## Data under study
——————
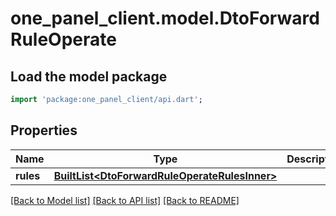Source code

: # one_panel_client.model.DtoForwardRuleOperate

## Load the model package
```dart
import 'package:one_panel_client/api.dart';
```

## Properties
Name | Type | Description | Notes
------------ | ------------- | ------------- | -------------
**rules** | [**BuiltList&lt;DtoForwardRuleOperateRulesInner&gt;**](DtoForwardRuleOperateRulesInner.md) |  | [optional] 

[[Back to Model list]](../README.md#documentation-for-models) [[Back to API list]](../README.md#documentation-for-api-endpoints) [[Back to README]](../README.md)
——————
## What this task involves
Repeat the listing above exactly, omitting the pictures it contains.

## Problem solution
Source code

: # one_panel_client.model.DtoForwardRuleOperate

## Load the model package
```dart
import 'package:one_panel_client/api.dart';
```

## Properties
Name | Type | Description | Notes
------------ | ------------- | ------------- | -------------
**rules** | [**BuiltList&lt;DtoForwardRuleOperateRulesInner&gt;**](DtoForwardRuleOperateRulesInner.md) |  | [optional] 

[[Back to Model list]](../README.md#documentation-for-models) [[Back to API list]](../README.md#documentation-for-api-endpoints) [[Back to README]](../README.md)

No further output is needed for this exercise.